Manteca businesses — especially restaurants — may be flushing money down the drain.

It is why the Manteca City Council last week bumped up the municipal rebate for those that replace less efficient toilets with higher efficiency toilets from $50 to $75. The rebate, traditionally accessed by homeowners, can now be used by businesses and owners of residential rental property as Manteca seeks ways to further reduce water consumption.

“We think that might be enough of incentive to get people (to change out toilets),” Ron Light, chairman of the 10-member citizens’ water conservation committee told the council last week.

Light noted the city’s list of the 100 largest water users included four restaurants.

He estimated if one of those restaurants had a pre-2006 high efficiency toilet they would take 1.6 gallons per flush. The new designs use only 1.23 million gallons. A 10 percent savings based on average use would translate into 122,000 gallons a year.

A quick check of three central Manteca restaurants this week showed two had toilets that were significantly older than the toilets Light was referring to when speaking before the council. Replacing those would result in even higher water savings. Older toilets can use as much as 4 more gallons per flush than the latest high efficiency models.

Staff stressed the rebate couldn’t be more than the cost of the toilet. While most high efficiency models cost in excess of $100 because they tend to fit in with décor and meet other needs, a quick look at toilets available at Home Depot that qualify for the rates shows it is possible to buy one for $69 meaning you can essentially get a new toilet for free under the rebate program as well as start saving money by reducing your water bill.
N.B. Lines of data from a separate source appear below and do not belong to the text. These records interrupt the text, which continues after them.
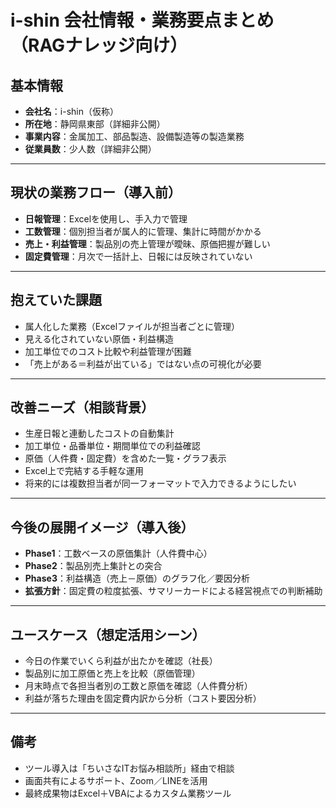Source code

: # i-shin 会社情報・業務要点まとめ（RAGナレッジ向け）

## 基本情報

* **会社名**：i-shin（仮称）
* **所在地**：静岡県東部（詳細非公開）
* **事業内容**：金属加工、部品製造、設備製造等の製造業務
* **従業員数**：少人数（詳細非公開）

---

## 現状の業務フロー（導入前）

* **日報管理**：Excelを使用し、手入力で管理
* **工数管理**：個別担当者が属人的に管理、集計に時間がかかる
* **売上・利益管理**：製品別の売上管理が曖昧、原価把握が難しい
* **固定費管理**：月次で一括計上、日報には反映されていない

---

## 抱えていた課題

* 属人化した業務（Excelファイルが担当者ごとに管理）
* 見える化されていない原価・利益構造
* 加工単位でのコスト比較や利益管理が困難
* 「売上がある＝利益が出ている」ではない点の可視化が必要

---

## 改善ニーズ（相談背景）

* 生産日報と連動したコストの自動集計
* 加工単位・品番単位・期間単位での利益確認
* 原価（人件費・固定費）を含めた一覧・グラフ表示
* Excel上で完結する手軽な運用
* 将来的には複数担当者が同一フォーマットで入力できるようにしたい

---

## 今後の展開イメージ（導入後）

* **Phase1**：工数ベースの原価集計（人件費中心）
* **Phase2**：製品別売上集計との突合
* **Phase3**：利益構造（売上－原価）のグラフ化／要因分析
* **拡張方針**：固定費の粒度拡張、サマリーカードによる経営視点での判断補助

---

## ユースケース（想定活用シーン）

* 今日の作業でいくら利益が出たかを確認（社長）
* 製品別に加工原価と売上を比較（原価管理）
* 月末時点で各担当者別の工数と原価を確認（人件費分析）
* 利益が落ちた理由を固定費内訳から分析（コスト要因分析）

---

## 備考

* ツール導入は「ちいさなITお悩み相談所」経由で相談
* 画面共有によるサポート、Zoom／LINEを活用
* 最終成果物はExcel＋VBAによるカスタム業務ツール
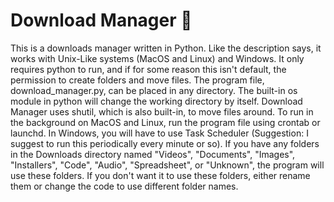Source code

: # Download Manager 💽

This is a downloads manager written in Python. Like the description says, it works with Unix-Like systems (MacOS and Linux) and Windows. It only requires python to run, and if for some reason this isn't default, the permission to create folders and move files. The program file, download_manager.py, can be placed in any directory. The built-in os module in python will change the working directory by itself. Download Manager uses shutil, which is also built-in, to move files around. To run in the background on MacOS and Linux, run the program file using crontab or launchd. In Windows, you will have to use Task Scheduler (Suggestion: I suggest to run this periodically every minute or so). If you have any folders in the Downloads directory named "Videos", "Documents", "Images", "Installers", "Code", "Audio", "Spreadsheet", or "Unknown", the program will use these folders. If you don't want it to use these folders, either rename them or change the code to use different folder names.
Toilets are the largest user of indoor water for homes accounting for 26 percent of a typical household’s consumption according to the American Water Works Association. Clothes washers are next at 21.7 percent, followed by showers and baths at 16.8 percent, faucets at 15.7 percent, and leaks at 13.7 percent, and other at 5.3 percent.

The AWWA notes replacing an existing toilet depending upon its age can cut water use by 20 to 60 percent. A running toilet can waste about 200 gallons of water a day.

Lawn to garden

Rebate cap kicked

up to $650

The council also adopted a committee recommendation to increase the residential rebate cap for those converting lawns to gardens from $500 to $650. The city pays $1 per square foot that is converted. The committee believed increasing that to $650 would encourage people to remove more of their lawn and replace it with shrubs and trees that are more water efficient.

They arrived at that figure by examining those that had already participated in the program

The city as mid-August has received 97 residential lawn-to-garden applications that represent 58,644 sure fete of an average of 644 square feet per home. The council also agreed to reimburse those already approved retroactively up to the $650 cap.

The council also agreed to keep the 10-member committee in place to continue advising the council on ways that water can be saved.